The first that should be mentioned is the electrified service that the Pennsylvania Railroad operated between Camden and Atlantic City. This was an early direct current operation that actually served as a test bed for later PRR electrification efforts and the Pennsy's subsidiary was known as the West Jersey and Seashore Railroad. Electrified service was inaugurated in 1906 and utilized direct current, supplied both by third rail where practical and conventional overhead trolley wire in more congested areas. Electric m.u. cars, including a few built to PRR's MP-54 specification, constituted the line's rolling stock and this electrified service became part of the combined Pennsylvania-Reading Seashore Lines when the Pennsy and the Reading Company consolidated their previously competitive South Jersey operations in 1933. In 1931, prior to the creation of PRSL, electrified service was eliminated into Atlantic City and reduced to a short suburban leg out of Camden. Even this service was de-electrified in 1949.

The second operation was called the Atlantic City and Shore Railroad, or more popularly, the Shore Fast Line. It was a classic interurban operation linking Atlantic City and Ocean City and it began service in 1907 and ended in 1949. Like the West Jersey and Seashore, its cars drew current from both overhead trolley wire and trackside third rail and it enjoyed a corporate and operational relationship with both the Pennsylvania Railroad and the local Atlantic City streetcar system.

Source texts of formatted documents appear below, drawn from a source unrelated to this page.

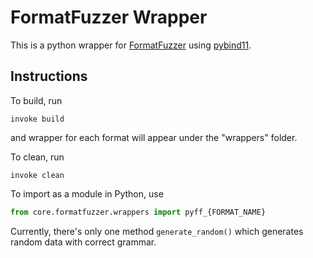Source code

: # FormatFuzzer Wrapper
This is a python wrapper for [FormatFuzzer](https://github.com/uds-se/FormatFuzzer)
using [pybind11](https://pybind11.readthedocs.io/en/latest/index.html).

## Instructions
To build, run
```shell
invoke build
```
and wrapper for each format will appear under the "wrappers" folder.

To clean, run
```shell
invoke clean
```

To import as a module in Python, use
```python
from core.formatfuzzer.wrappers import pyff_{FORMAT_NAME}
```
Currently, there's only one method `generate_random()` which
generates random data with correct grammar.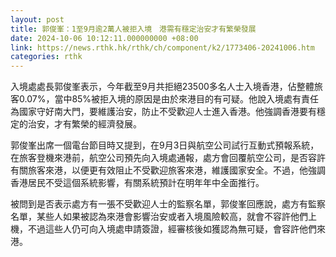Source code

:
 ```yaml
---
layout: post
title: 郭俊峯：1至9月逾2萬人被拒入境　港需有穩定治安才有繁榮發展
date: 2024-10-06 10:12:11.000000000 +08:00
link: https://news.rthk.hk/rthk/ch/component/k2/1773406-20241006.htm
categories: rthk
---
```


入境處處長郭俊峯表示，今年截至9月共拒絕23500多名人士入境香港，佔整體旅客0.07%，當中85%被拒入境的原因是由於來港目的有可疑。他說入境處有責任為國家守好南大門，要維護治安，防止不受歡迎人士進入香港。他強調香港要有穩定的治安，才有繁榮的經濟發展。

郭俊峯出席一個電台節目時又提到，在9月3日與航空公司試行互動式預報系統，在旅客登機來港前，航空公司預先向入境處通報，處方會回覆航空公司，是否容許有關旅客來港，以便更有效阻止不受歡迎旅客來港，維護國家安全。不過，他強調香港居民不受這個系統影響，有關系統預計在明年年中全面推行。

被問到是否表示處方有一張不受歡迎人士的監察名單，郭俊峯回應說，處方有監察名單，某些人如果被認為來港會影響治安或者入境風險較高，就會不容許他們上機，不過這些人仍可向入境處申請簽證，經審核後如獲認為無可疑，會容許他們來港。
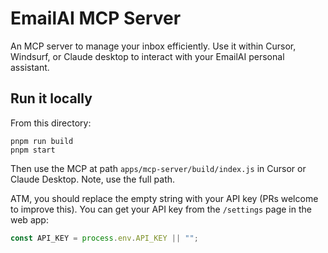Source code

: # EmailAI MCP Server

An MCP server to manage your inbox efficiently. Use it within Cursor, Windsurf, or Claude desktop to interact with your EmailAI personal assistant.

## Run it locally

From this directory:

```
pnpm run build
pnpm start
```

Then use the MCP at path `apps/mcp-server/build/index.js` in Cursor or Claude Desktop. Note, use the full path.

ATM, you should replace the empty string with your API key (PRs welcome to improve this). You can get your API key from the `/settings` page in the web app:

```js
const API_KEY = process.env.API_KEY || "";
```
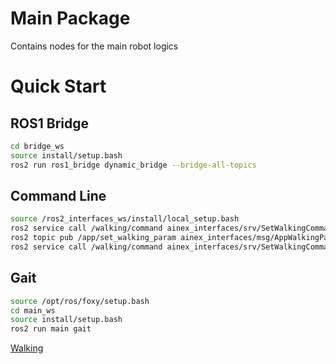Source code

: # Main Package 
Contains nodes for the main robot logics

# Quick Start

## ROS1 Bridge
```bash
cd bridge_ws
source install/setup.bash
ros2 run ros1_bridge dynamic_bridge --bridge-all-topics
```

## Command Line
```bash
source /ros2_interfaces_ws/install/local_setup.bash
ros2 service call /walking/command ainex_interfaces/srv/SetWalkingCommand "command: 'start'"
ros2 topic pub /app/set_walking_param ainex_interfaces/msg/AppWalkingParam "{speed: 2, height: 0.0, x: 0.03, y: 0.0, angle: 0.0}" -1
ros2 service call /walking/command ainex_interfaces/srv/SetWalkingCommand "command: 'stop'"
```

## Gait
```bash
source /opt/ros/foxy/setup.bash
cd main_ws
source install/setup.bash
ros2 run main gait
```
[Walking](./README-Walking.md)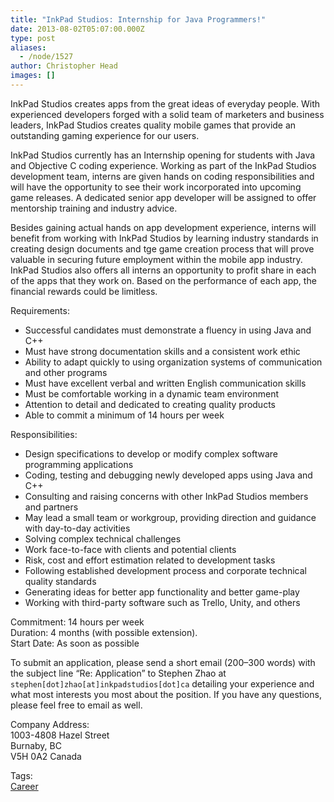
 ```yaml
---
title: "InkPad Studios: Internship for Java Programmers!"
date: 2013-08-02T05:07:00.000Z
type: post
aliases:
  - /node/1527
author: Christopher Head
images: []
---
```


<div class="field field-name-body field-type-text-with-summary field-label-hidden"><div class="field-items"><div class="field-item even"><p>InkPad Studios creates apps from the great ideas of everyday people. With experienced developers forged with a solid team of marketers and business leaders, InkPad Studios creates quality mobile games that provide an outstanding gaming experience for our users.</p>
<p>InkPad Studios currently has an Internship opening for students with Java and Objective C coding experience. Working as part of the InkPad Studios development team, interns are given hands on coding responsibilities and will have the opportunity to see their work incorporated into upcoming game releases. A dedicated senior app developer will be assigned to offer mentorship training and industry advice.</p>
<p>Besides gaining actual hands on app development experience, interns will benefit from working with InkPad Studios by learning industry standards in creating design documents and tge game creation process that will prove valuable in securing future employment within the mobile app industry. InkPad Studios also offers all interns an opportunity to profit share in each of the apps that they work on. Based on the performance of each app, the financial rewards could be limitless.</p>
<p>Requirements:</p>
<ul>
<li>Successful candidates must demonstrate a fluency in using Java and C++</li>
<li>Must have strong documentation skills and a consistent work ethic</li>
<li>Ability to adapt quickly to using organization systems of communication and other programs</li>
<li>Must have excellent verbal and written English communication skills</li>
<li>Must be comfortable working in a dynamic team environment</li>
<li>Attention to detail and dedicated to creating quality products</li>
<li>Able to commit a minimum of 14 hours per week</li>
</ul>
<p>Responsibilities:</p>
<ul>
<li>Design specifications to develop or modify complex software programming applications</li>
<li>Coding, testing and debugging newly developed apps using Java and C++</li>
<li>Consulting and raising concerns with other InkPad Studios members and partners</li>
<li>May lead a small team or workgroup, providing direction and guidance with day-to-day activities</li>
<li>Solving complex technical challenges</li>
<li>Work face-to-face with clients and potential clients</li>
<li>Risk, cost and effort estimation related to development tasks</li>
<li>Following established development process and corporate technical quality standards</li>
<li>Generating ideas for better app functionality and better game-play</li>
<li>Working with third-party software such as Trello, Unity, and others</li>
</ul>
<p>Commitment: 14 hours per week<br>
Duration: 4 months (with possible extension).<br>
Start Date: As soon as possible</p>
<p>To submit an application, please send a short email (200&#x2013;300 words) with the subject line &#x201C;Re: Application&#x201D; to Stephen Zhao at <code>stephen[dot]zhao[at]inkpadstudios[dot]ca</code> detailing your experience and what most interests you most about the position. If you have any questions, please feel free to email as well.</p>
<p>Company Address:<br>
1003-4808 Hazel Street<br>
Burnaby, BC<br>
V5H 0A2 Canada</p>
</div></div></div>    <footer>
    <div class="field field-name-field-tags field-type-taxonomy-term-reference field-label-above"><div class="field-label">Tags:&#xA0;</div><div class="field-items"><div class="field-item even"><a href="/career">Career</a></div></div></div>      </footer>

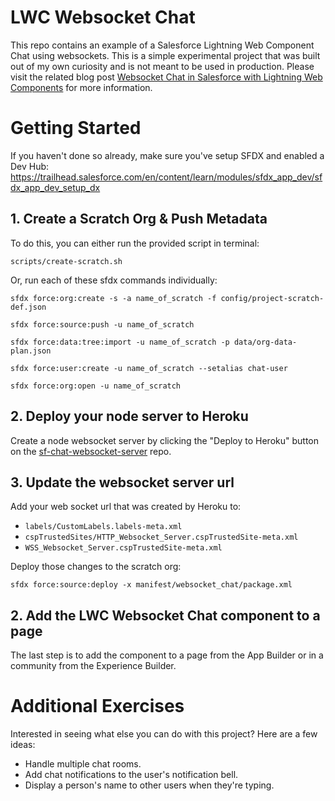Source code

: # LWC Websocket Chat

This repo contains an example of a Salesforce Lightning Web Component Chat using websockets. This is a simple experimental project that was built out of my own curiosity and is not meant to be used in production. Please visit the related blog post [Websocket Chat in Salesforce with Lightning Web Components](https://blog.jamigibbs.com/websockets-in-salesforce-with-lightning-web-components/) for more information.

# Getting Started

If you haven't done so already, make sure you've setup SFDX and enabled a Dev Hub: https://trailhead.salesforce.com/en/content/learn/modules/sfdx_app_dev/sfdx_app_dev_setup_dx

## 1. Create a Scratch Org & Push Metadata

To do this, you can either run the provided script in terminal:

`scripts/create-scratch.sh`

Or, run each of these sfdx commands individually:

```
sfdx force:org:create -s -a name_of_scratch -f config/project-scratch-def.json

sfdx force:source:push -u name_of_scratch

sfdx force:data:tree:import -u name_of_scratch -p data/org-data-plan.json

sfdx force:user:create -u name_of_scratch --setalias chat-user

sfdx force:org:open -u name_of_scratch
```

## 2. Deploy your node server to Heroku

Create a node websocket server by clicking the "Deploy to Heroku" button on the [sf-chat-websocket-server](https://github.com/jamigibbs/sf-chat-websocket-server) repo.

## 3. Update the websocket server url

Add your web socket url that was created by Heroku to:
  - `labels/CustomLabels.labels-meta.xml`
  - `cspTrustedSites/HTTP_Websocket_Server.cspTrustedSite-meta.xml`
  - `WSS_Websocket_Server.cspTrustedSite-meta.xml`

Deploy those changes to the scratch org:

`sfdx force:source:deploy -x manifest/websocket_chat/package.xml`

## 2. Add the LWC Websocket Chat component to a page 

The last step is to add the component to a page from the App Builder or in a community from the Experience Builder.

# Additional Exercises

Interested in seeing what else you can do with this project? Here are a few ideas:

- Handle multiple chat rooms.
- Add chat notifications to the user's notification bell.
- Display a person's name to other users when they're typing.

Indeed for a short stretch just outside Atlantic City, Shore Fast Line cars operated over trackage of the West Jersey and Seashore where the third rail was left in place after the latter's electrified operation into Atlantic city was eliminated in 1931. The line's Atlantic City terminal was at Virginia Avenue and the Boardwalk and to reach its own right-of-way, at least in the years after 1935, cars had to navigate their way along streetcar trackage on Atlantic Avenue, more the province of city streetcars than fast-running interurbans. Shore Fast Line cars terminated in Ocean City at Eighth Street and the Boardwalk, making this unusual interurban surely the only line whose dual end-point terminals were adjacent to Atlantic Ocean boardwalks. The operation was motorized in early 1948.

The third electrified service in Atlantic City lasted longer than the others and it was a streetcar line that made its way from a place called The Inlet at the north end of Atlantic City and operated largely along the city's major thoroughfare, Atlantic Avenue, southward and through the communities of Ventnor, Margate and Longport. Owned and operated by the Atlantic City Transportation Company, this service was distinctive, during its final decade-and-a-half, in that its basic fleet of cars consisted in twenty-five streamlined Brilliners, the Philadelphia-based Brill Company's competitive answer to the PCC car. Other properties purchased small fleets of similar Brilliners, but only in Atlantic City did this unique car serve as the basic rolling stock of a transit system. Until the very end of streetcar service in December of 1955, the Brilliners were supplemented by a small number of conventional Hog Island cars.

Presently, Atlantic City is served by rail from Philadelphia, via New Jersey Transit's Atlantic City Line.